## Work instruction
Once the pictures are set aside, reproduce the remaining data exactly.
(Material for this exercise Opens)
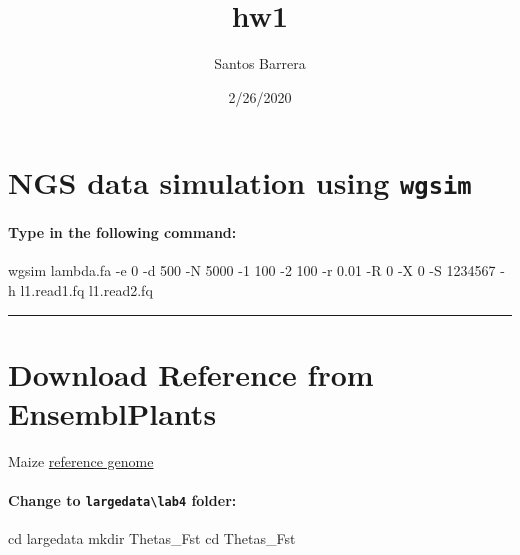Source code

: \documentclass[]{article}
\title{hw1}
\author{Santos Barrera}
\date{2/26/2020}
\newenvironment{Shaded}{\begin{snugshade}}{\end{snugshade}}
\newcommand{\BuiltInTok}[1]{#1}
\newcommand{\ExtensionTok}[1]{#1}
\newcommand{\FunctionTok}[1]{\textcolor[rgb]{0.00,0.00,0.00}{#1}}
\newcommand{\NormalTok}[1]{#1}
\let\oldparagraph\paragraph
\renewcommand{\paragraph}[1]{\oldparagraph{#1}\mbox{}}
\begin{document}
\maketitle

\hypertarget{ngs-data-simulation-using-wgsim}{%
\section{\texorpdfstring{NGS data simulation using
\texttt{wgsim}}{NGS data simulation using wgsim}}\label{ngs-data-simulation-using-wgsim}}

\hypertarget{type-in-the-following-command}{%
\paragraph{Type in the following
command:}\label{type-in-the-following-command}}

\begin{Shaded}
\begin{Highlighting}[]
\ExtensionTok{wgsim}\NormalTok{ lambda.fa -e 0 -d 500 -N 5000 -1 100 -2 100 -r 0.01  -R 0 -X 0 -S 1234567 -h l1.read1.fq l1.read2.fq}
\end{Highlighting}
\end{Shaded}

\begin{center}\rule{0.5\linewidth}{0.5pt}\end{center}

\hypertarget{download-reference-from-ensemblplants}{%
\section{Download Reference from
EnsemblPlants}\label{download-reference-from-ensemblplants}}

Maize \href{https://plants.ensembl.org/Zea_mays/Info/Index}{reference
genome}

\hypertarget{change-to-largedatalab4-folder}{%
\paragraph{\texorpdfstring{Change to
\texttt{largedata\textbackslash{}lab4}
folder:}{Change to largedata\textbackslash{}lab4 folder:}}\label{change-to-largedatalab4-folder}}

\begin{Shaded}
\begin{Highlighting}[]
\BuiltInTok{cd}\NormalTok{ largedata}
\FunctionTok{mkdir}\NormalTok{ Thetas_Fst}
\BuiltInTok{cd}\NormalTok{ Thetas_Fst}
\end{Highlighting}
\end{Shaded}
\end{document}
(Material for this exercise Closes)
## Response to this exercise
Source code

: \documentclass[]{article}
\title{hw1}
\author{Santos Barrera}
\date{2/26/2020}
\newenvironment{Shaded}{\begin{snugshade}}{\end{snugshade}}
\newcommand{\BuiltInTok}[1]{#1}
\newcommand{\ExtensionTok}[1]{#1}
\newcommand{\FunctionTok}[1]{\textcolor[rgb]{0.00,0.00,0.00}{#1}}
\newcommand{\NormalTok}[1]{#1}
\let\oldparagraph\paragraph
\renewcommand{\paragraph}[1]{\oldparagraph{#1}\mbox{}}
\begin{document}
\maketitle

\hypertarget{ngs-data-simulation-using-wgsim}{%
\section{\texorpdfstring{NGS data simulation using
\texttt{wgsim}}{NGS data simulation using wgsim}}\label{ngs-data-simulation-using-wgsim}}

\hypertarget{type-in-the-following-command}{%
\paragraph{Type in the following
command:}\label{type-in-the-following-command}}

\begin{Shaded}
\begin{Highlighting}[]
\ExtensionTok{wgsim}\NormalTok{ lambda.fa -e 0 -d 500 -N 5000 -1 100 -2 100 -r 0.01  -R 0 -X 0 -S 1234567 -h l1.read1.fq l1.read2.fq}
\end{Highlighting}
\end{Shaded}

\begin{center}\rule{0.5\linewidth}{0.5pt}\end{center}

\hypertarget{download-reference-from-ensemblplants}{%
\section{Download Reference from
EnsemblPlants}\label{download-reference-from-ensemblplants}}

Maize \href{https://plants.ensembl.org/Zea_mays/Info/Index}{reference
genome}

\hypertarget{change-to-largedatalab4-folder}{%
\paragraph{\texorpdfstring{Change to
\texttt{largedata\textbackslash{}lab4}
folder:}{Change to largedata\textbackslash{}lab4 folder:}}\label{change-to-largedatalab4-folder}}

\begin{Shaded}
\begin{Highlighting}[]
\BuiltInTok{cd}\NormalTok{ largedata}
\FunctionTok{mkdir}\NormalTok{ Thetas_Fst}
\BuiltInTok{cd}\NormalTok{ Thetas_Fst}
\end{Highlighting}
\end{Shaded}
\end{document}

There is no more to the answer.